Dokumentarfilme über Diktatur und die Rolle der Erinnerung

In den letzten Jahren entstanden in Argentinien eine Reihe von Dokumentationen, die sich mit der gewaltsamen Vergangenheit und ihren Auswirkungen auf die Gegenwart auseinander setzen. Die künstlerische Beschäftigung mit den Verbrechen der Diktatur stellt für die RegisseurInnen aber nicht nur die Reflektion über die eigene Identität dar. Sie dient vor allem auch dazu, ein kollektives Gedächtnis zu schaffen.

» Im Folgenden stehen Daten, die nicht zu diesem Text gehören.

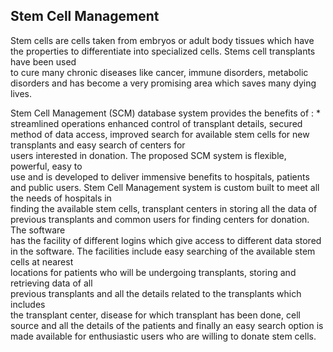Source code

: ## Stem Cell Management

Stem  cells  are  cells  taken  from  embryos  or  adult  body  tissues  which  have  the 
properties to differentiate  into  specialized  cells.  Stems  cell  transplants  have  been used  
to  cure  many  chronic  diseases  like  cancer,  immune  disorders,  metabolic disorders and has 
become a very promising area which saves many dying lives.

Stem   Cell   Management   (SCM)   database   system   provides   the   benefits   of : 
                       * streamlined operations
enhanced control of transplant details, secured method of data  access,  improved 
search  for  available  stem  cells  for  new  transplants  and easy   search   of   centers   for  
 users   interested  in  donation.  The  proposed  SCM system  is  flexible,  powerful,  easy  to  
use  and  is  developed  to  deliver  immensive benefits to hospitals, patients and public users. 
Stem Cell Management  system  is custom  built  to  meet  all  the  needs  of  hospitals  in  
finding  the  available  stem cells,   transplant   centers   in   storing   all   the   data   of  
 previous   transplants   and common  users  for  finding  centers  for  donation.  The  software  
has  the  facility  of different  logins  which  give  access  to  different  data  stored  in  the 
 software.  The facilities include easy searching  of  the  available  stem  cells  at  nearest  
locations for  patients  who  will  be  undergoing transplants, storing and retrieving data of all  
previous  transplants  and  all  the  details   related   to   the   transplants   which includes  
the  transplant  center,  disease  for  which  transplant  has  been  done,  cell source and all 
the details of the patients and finally an easy search option is made
available for enthusiastic users who are willing to donate stem cells.
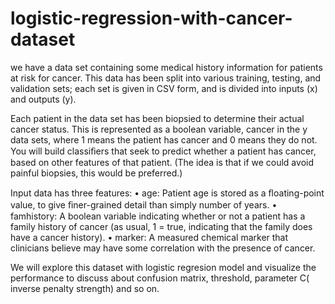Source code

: # logistic-regression-with-cancer-dataset


we have a data set containing some medical history information for patients at risk for cancer. This data has been split into various training, testing, and validation sets; each set is given in CSV form, and is divided into inputs (x) and outputs (y).

Each patient in the data set has been biopsied to determine their actual cancer status. This is represented as a boolean variable, cancer in the y data sets, where 1 means the patient has cancer and 0 means they do not. You will build classiﬁers that seek to predict whether a patient has cancer, based on other features of that patient. (The idea is that if we could avoid painful biopsies, this would be preferred.)

Input data has three features: 
• age: Patient age is stored as a ﬂoating-point value, to give ﬁner-grained detail than simply number of years. 
• famhistory: A boolean variable indicating whether or not a patient has a family history of cancer (as usual, 1 = true, indicating that the family does have a cancer history).
• marker: A measured chemical marker that clinicians believe may have some correlation with the presence of cancer.

We will explore this dataset with logistic regresion model and visualize the performance to discuss about confusion matrix, threshold, parameter C( inverse penalty strength) and so on.
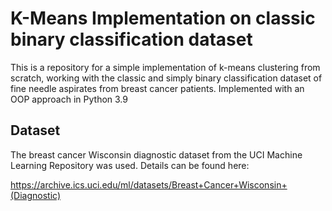 # K-Means Implementation on classic binary classification dataset
This is a repository for a simple implementation of k-means clustering from scratch, working with the classic and simply binary classification dataset of fine needle aspirates from breast cancer patients. Implemented with an OOP approach in Python 3.9

## Dataset
The breast cancer Wisconsin diagnostic dataset from the UCI Machine Learning Repository was used. Details can be found here: 

https://archive.ics.uci.edu/ml/datasets/Breast+Cancer+Wisconsin+(Diagnostic)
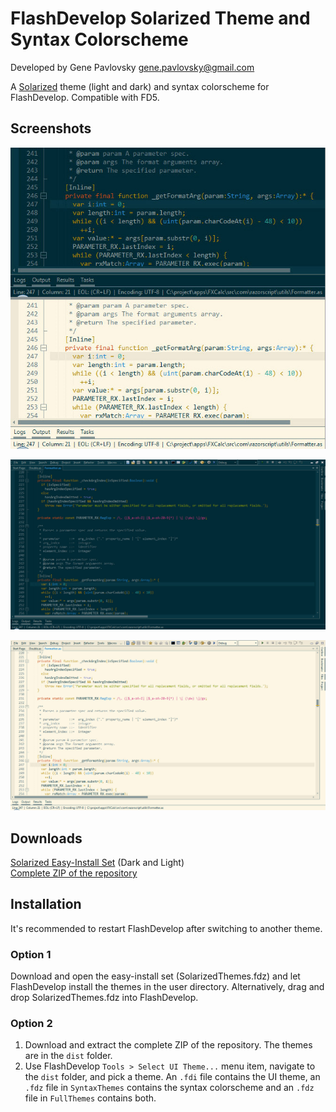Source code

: FlashDevelop Solarized Theme and Syntax Colorscheme
===================================================

Developed by Gene Pavlovsky <gene.pavlovsky@gmail.com>

A [Solarized](http://ethanschoonover.com/solarized) theme (light and dark) and syntax colorscheme for FlashDevelop. Compatible with FD5.

Screenshots
-----------

![solarized](https://raw.githubusercontent.com/gene-pavlovsky/flashdevelop-colors-solarized/master/image/fd_solarized.jpg)

![solarized-dark](https://raw.githubusercontent.com/gene-pavlovsky/flashdevelop-colors-solarized/master/image/fd_solarized_dark.jpg)

![solarized-light](https://raw.githubusercontent.com/gene-pavlovsky/flashdevelop-colors-solarized/master/image/fd_solarized_light.jpg)

Downloads
------------
[Solarized Easy-Install Set](https://github.com/gene-pavlovsky/flashdevelop-colors-solarized/blob/master/dist/SolarizedThemes.fdz?raw=true) (Dark and Light)  
[Complete ZIP of the repository](https://github.com/gene-pavlovsky/flashdevelop-colors-solarized/archive/master.zip)

Installation
------------

It's recommended to restart FlashDevelop after switching to another theme.

### Option 1

Download and open the easy-install set (SolarizedThemes.fdz) and let FlashDevelop install the themes in the user directory. Alternatively, drag and drop SolarizedThemes.fdz into FlashDevelop.

### Option 2

1. Download and extract the complete ZIP of the repository. The themes are in the `dist` folder.
2. Use FlashDevelop `Tools > Select UI Theme...` menu item, navigate to the `dist` folder, and pick a theme. An `.fdi` file contains the UI theme, an `.fdz` file in `SyntaxThemes` contains the syntax colorscheme and an `.fdz` file in `FullThemes` contains both.
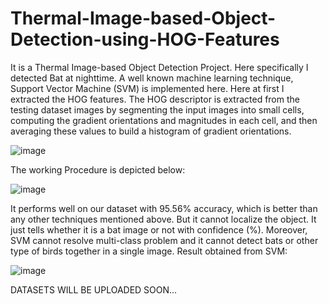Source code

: # Thermal-Image-based-Object-Detection-using-HOG-Features
It is a Thermal Image-based Object Detection Project. Here specifically I detected Bat at nighttime. A well known machine learning technique, Support Vector Machine (SVM) is implemented here. Here at first I extracted the HOG features. The HOG descriptor is extracted from the testing dataset images by segmenting the input images into small cells, computing the gradient orientations and magnitudes in each cell, and then averaging these values to build a histogram of gradient orientations.

![image](https://github.com/Nishat5349/Thermal-Image-based-Object-Detection-using-HOG-Features/assets/72455268/55fc2d32-c2dd-41e0-abb4-268a6f951f24)

The working Procedure is depicted below:

![image](https://github.com/Nishat5349/Thermal-Image-based-Object-Detection-using-HOG-Features/assets/72455268/6ecfef94-370a-4452-befc-afea3cc3e425)

It performs well on our dataset with 95.56% accuracy, which is better than any other techniques mentioned above. But it cannot localize the object. It just tells whether it is a bat image or not with confidence (%). Moreover, SVM cannot resolve multi-class problem and it cannot detect bats or other type of birds together in a single image. 
Result obtained from SVM:

![image](https://github.com/Nishat5349/Thermal-Image-based-Object-Detection-using-HOG-Features/assets/72455268/206d66d0-8a27-4950-bef7-8f394297372d)

DATASETS WILL BE UPLOADED SOON...
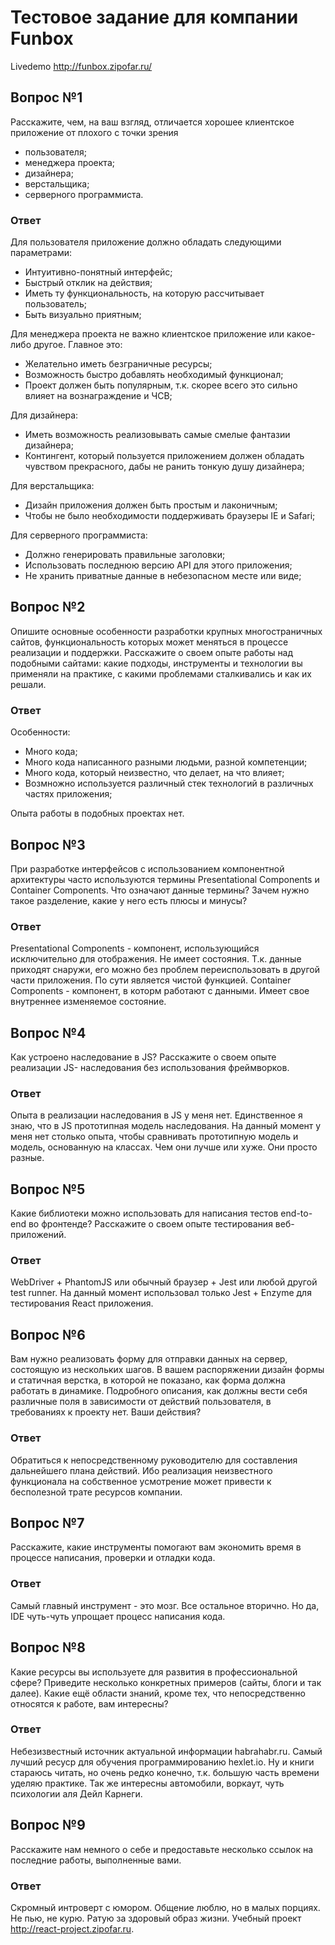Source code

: # Тестовое задание для компании Funbox
Livedemo http://funbox.zipofar.ru/

## Вопрос №1
Расскажите, чем, на ваш взгляд, отличается хорошее клиентское приложение от
плохого с точки зрения
* пользователя;
* менеджера проекта;
* дизайнера;
* верстальщика;
* серверного программиста. 

### Ответ
Для пользователя приложение должно обладать следующими параметрами:

* Интуитивно-понятный интерфейс;
* Быстрый отклик на действия;
* Иметь ту функциональность, на которую рассчитывает пользователь;
* Быть визуально приятным;

Для менеджера проекта не важно клиентское приложение или какое-либо другое. Главное это:
* Желательно иметь безграничные ресурсы;
* Возможность быстро добавлять необходимый функционал;
* Проект должен быть популярным, т.к. скорее всего это сильно влияет на вознаграждение и ЧСВ;

Для дизайнера:
* Иметь возможность реализовывать самые смелые фантазии дизайнера;
* Контингент, который пользуется приложением должен обладать чувством прекрасного, дабы не ранить тонкую душу дизайнера;

Для верстальщика:
* Дизайн приложения должен быть простым и лаконичным;
* Чтобы не было необходимости поддерживать браузеры IE и Safari;

Для серверного программиста:
* Должно генерировать правильные заголовки;
* Использовать последнюю версию API для этого приложения;
* Не хранить приватные данные в небезопасном месте или виде;

## Вопрос №2
Опишите основные особенности разработки крупных многостраничных сайтов,
функциональность которых может меняться в процессе реализации и поддержки.
Расскажите о своем опыте работы над подобными сайтами: какие подходы,
инструменты и технологии вы применяли на практике, с какими проблемами
сталкивались и как их решали.

### Ответ
Особенности:
* Много кода;
* Много кода написанного разными людьми, разной компетенции;
* Много кода, который неизвестно, что делает, на что влияет;
* Возмножно используется различный стек технологий в различных частях приложения;

Опыта работы в подобных проектах нет.

## Вопрос №3
При разработке интерфейсов с использованием компонентной архитектуры часто
используются термины Presentational Сomponents и Сontainer Сomponents. Что
означают данные термины? Зачем нужно такое разделение, какие у него есть
плюсы и минусы?

### Ответ
Presentational Сomponents - компонент, использующийся исключительно для отображения. Не имеет состояния. Т.к. данные приходят снаружи, его можно без проблем переиспользовать в другой части приложения. По сути является чистой функцией.
Сontainer Сomponents - компонент, в которм работают с данными. Имеет свое внутреннее изменяемое состояние. 

## Вопрос №4
Как устроено наследование в JS? Расскажите о своем опыте реализации JS-
наследования без использования фреймворков.
### Ответ
Опыта в реализации наследования в JS у меня нет. Единственное я 
знаю, что в JS прототипная модель наследования. На данный момент
у меня нет столько опыта, чтобы сравнивать прототипную модель и модель, 
основанную на классах. Чем они лучше или хуже. Они просто разные.

## Вопрос №5
Какие библиотеки можно использовать для написания тестов end-to-end во
фронтенде? Расскажите о своем опыте тестирования веб-приложений.
### Ответ
WebDriver + PhantomJS или обычный браузер + Jest или любой другой test runner. На данный момент использовал только Jest + Enzyme для тестирования React приложения.

## Вопрос №6
Вам нужно реализовать форму для отправки данных на сервер, состоящую из
нескольких шагов. В вашем распоряжении дизайн формы и статичная верстка, в
которой не показано, как форма должна работать в динамике. Подробного
описания, как должны вести себя различные поля в зависимости от 
действий пользователя, в требованиях к проекту нет. Ваши действия?
### Ответ
Обратиться к непосредственному руководителю для составления 
дальнейшего плана действий. Ибо реализация неизвестного 
функционала на собственное усмотрение может привести к бесполезной 
трате ресурсов компании.

## Вопрос №7
Расскажите, какие инструменты помогают вам экономить время в процессе
написания, проверки и отладки кода.
### Ответ
Самый главный инструмент - это мозг. Все остальное вторично. Но да, IDE
чуть-чуть упрощает процесс написания кода.

## Вопрос №8
Какие ресурсы вы используете для развития в профессиональной сфере? Приведите
несколько конкретных примеров (сайты, блоги и так далее).
Какие ещё области знаний, кроме тех, что непосредственно относятся к работе,
вам интересны?
### Ответ
Небезизвестный источник актуальной информации habrahabr.ru.
Самый лучший ресуср для обучения программированию hexlet.io.
Ну и книги стараюсь читать, но очень редко конечно, т.к. большую часть
времени уделяю практике. Так же интересны автомобили, воркаут, чуть
психологии аля Дейл Карнеги.

## Вопрос №9
Расскажите нам немного о себе и предоставьте несколько ссылок на последние
работы, выполненные вами.
### Ответ
Скромный интроверт с юмором. Общение люблю, но в малых порциях. 
Не пью, не курю. Ратую за здоровый образ жизни.
Учебный проект http://react-project.zipofar.ru.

Olga Burkert, Marcos Barra

Man muss mit der Erinnerung zusammen leben, denn der Tod ist so stark, dass die Erinnerung die einzige Möglichkeit ist, ihn zu neutralisieren…“ Dies scheint das Leitmotiv zahlreicher junger argentinischer FilmemacherInnen zu sein. Auch wenn jede/r einzelne/r die eigene künstlerische Auseinandersetzung nach persönlicher Optik gestaltet, so ist doch allen gemeinsam, dass die jüngere Geschichte Argentiniens sie mit einer Reihe unbeantworteter Fragen zurück ließ.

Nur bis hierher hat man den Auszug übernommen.